これから彼と過ごすであろう恋人としての時間に。
だってずっと見ていたのだ。
夏がくる前から。
だから浮かれて心が躍って、そしてすぐに気がついた。
彼は友への親愛を勘違いしていると。
だってずっと見ていたから。
恋して、愛していたから。
だからすぐに手放すなんてできず、恋人を続け愛を与え続ければ、友達以上に好きになってもらえると。

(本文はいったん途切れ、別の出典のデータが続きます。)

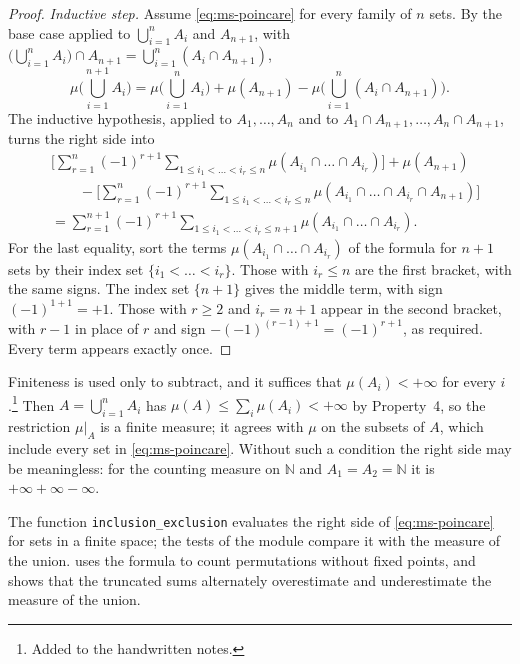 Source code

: \begin{proof}
\emph{Inductive step.} Assume \eqref{eq:ms-poincare} for every family of $n$ sets. By the base
case applied to $\bigcup_{i=1}^nA_i$ and $A_{n+1}$, with
$\big(\bigcup_{i=1}^nA_i\big)\cap A_{n+1}=\bigcup_{i=1}^n(A_i\cap A_{n+1})$,
\[
  \mu\Big(\bigcup_{i=1}^{n+1}A_i\Big)=\mu\Big(\bigcup_{i=1}^nA_i\Big)+\mu(A_{n+1})
  -\mu\Big(\bigcup_{i=1}^n(A_i\cap A_{n+1})\Big).
\]
The inductive hypothesis, applied to $A_1,\dots,A_n$ and to
$A_1\cap A_{n+1},\dots,A_n\cap A_{n+1}$, turns the right side into
\begin{align*}
  &\Big[\sum_{r=1}^n(-1)^{r+1}\sum_{1\le i_1<\dots<i_r\le n}\mu(A_{i_1}\cap\dots\cap A_{i_r})\Big]
  +\mu(A_{n+1})\\
  &\qquad-\Big[\sum_{r=1}^n(-1)^{r+1}\sum_{1\le i_1<\dots<i_r\le n}
  \mu(A_{i_1}\cap\dots\cap A_{i_r}\cap A_{n+1})\Big]\\
  &=\sum_{r=1}^{n+1}(-1)^{r+1}\sum_{1\le i_1<\dots<i_r\le n+1}\mu(A_{i_1}\cap\dots\cap A_{i_r}).
\end{align*}
For the last equality, sort the terms $\mu(A_{i_1}\cap\dots\cap A_{i_r})$ of the formula for
$n+1$ sets by their index set $\{i_1<\dots<i_r\}$. Those with $i_r\le n$ are the first bracket,
with the same signs. The index set $\{n+1\}$ gives the middle term, with sign
$(-1)^{1+1}=+1$. Those with $r\ge2$ and $i_r=n+1$ appear in the second bracket, with $r-1$ in
place of $r$ and sign $-(-1)^{(r-1)+1}=(-1)^{r+1}$, as required. Every term appears exactly once.
\end{proof}

\begin{remark}\label{rem:ms-inclusion-exclusion-finite}
Finiteness is used only to subtract, and it suffices that $\mu(A_i)<+\infty$ for every
$i$.\footnote{Added to the handwritten notes.}
Then $A=\bigcup_{i=1}^nA_i$ has $\mu(A)\le\sum_i\mu(A_i)<+\infty$ by Property~4, so the
restriction $\mu|_A$ is a finite measure; it agrees with $\mu$ on the subsets of $A$, which
include every set in \eqref{eq:ms-poincare}. Without such a condition the right side may be
meaningless: for the counting measure on $\mathbb N$ and $A_1=A_2=\mathbb N$ it is
$+\infty+\infty-\infty$.
\end{remark}

\begin{remark}[computational]\label{rem:ms-code-inclusion-exclusion}
The function \texttt{inclusion\_exclusion} evaluates the right side of
\eqref{eq:ms-poincare} for sets in a finite space; the tests of the module
 compare it with the measure of the union.  uses the formula to
count permutations without fixed points, and  shows that the
truncated sums alternately overestimate and underestimate the measure of the union.
\end{remark}

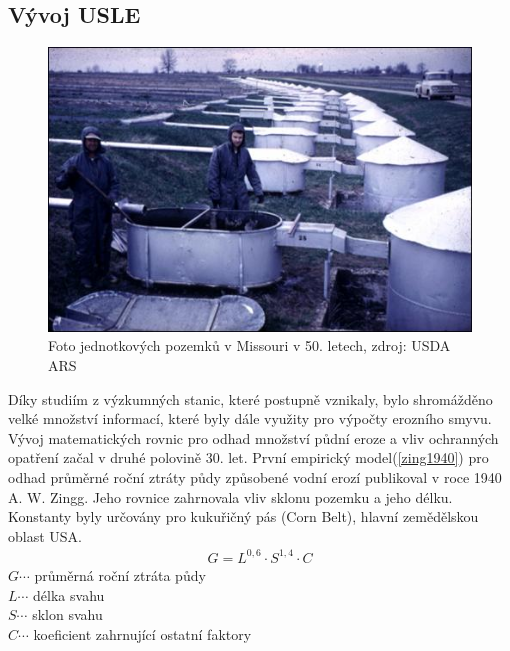 \subsection{Vývoj USLE}
\begin{figure}[H]
    \centering
      \includegraphics[scale=0.85]{./pictures/unit_plots.jpg}
      \caption[Foto jednotkových pozemků v Missouri v 50. letech]{Foto jednotkových pozemků v Missouri v 50. letech, zdroj: USDA ARS\cite{usda_ars}}
      \label{fig:unit_plots}
\end{figure}
Díky studiím z výzkumných stanic, které postupně vznikaly, bylo shromážděno velké množství informací, které byly dále využity pro výpočty erozního smyvu. Vývoj matematických rovnic pro odhad množství půdní eroze a vliv ochranných opatření začal v druhé polovině 30. let. První empirický model(\ref{zing1940}) pro odhad průměrné roční ztráty půdy způsobené vodní erozí publikoval v roce 1940 A. W. Zingg. Jeho rovnice zahrnovala vliv sklonu pozemku a jeho délku. Konstanty byly určovány pro kukuřičný pás (Corn Belt), hlavní zemědělskou oblast USA.\cite{ZINGG1940}
\begin{align}
   \label{zing1940} G=L^{0,6}\cdot S^{1,4}\cdot C
\end{align}
\hspace*{2cm}$G \cdots$ průměrná roční ztráta půdy\\
\hspace*{2cm}$L \cdots$ délka svahu \\ 
\hspace*{2cm}$S \cdots$ sklon svahu \\ 
\hspace*{2cm}$C \cdots$ koeficient zahrnující ostatní faktory\\

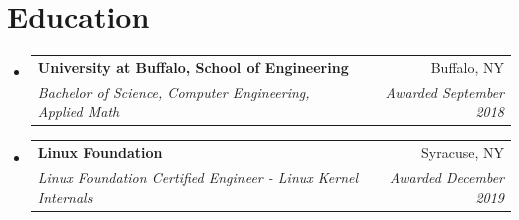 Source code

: \documentclass[letterpaper,11pt]{article}
\makeatletter
\newcommand{\resumeSubheading}[4]{
	\vspace{-1pt}\item
	\begin{tabular*}{0.97\textwidth}{l@{\extracolsep{\fill}}r}
		\textbf{#1} & #2 \\
		\textit{\small#3} & \textit{\small #4} \\
	\end{tabular*}\vspace{-5pt}
}
\newcommand{\resumeSubHeadingListStart}{\begin{itemize}[leftmargin=*]}
\newcommand{\resumeSubHeadingListEnd}{\end{itemize}}
\makeatother
\begin{document}
	\section{Education}
	\resumeSubHeadingListStart
	\resumeSubheading
	{University at Buffalo, School of Engineering}{Buffalo, NY}
	{Bachelor of Science, Computer Engineering, Applied Math}{Awarded September 2018}
	\resumeSubheading
	{Linux Foundation}{Syracuse, NY}
	{Linux Foundation Certified Engineer - Linux Kernel Internals}{Awarded December 2019}
	\resumeSubHeadingListEnd
	
	
	
	
\end{document}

だが秋を超えて冬になり、恋の芽は出ず、淡い希望は打ち砕かれた。
◆◆◆
パーシヴァルは清き愚か者であって愚鈍ではない。
数秒は呆然としていたが、硝子玉の光が意味する事に頭が回ったのだろう、っは、と息を呑み、すまないと呟いたかと思えば、髪の先が光の粒子となり溶けていく。
座に還りかけている!?
そんな、トンチキイベントだと精神的にショックで還ろうとするサーヴァントいたが、本当にできるのかそれは!?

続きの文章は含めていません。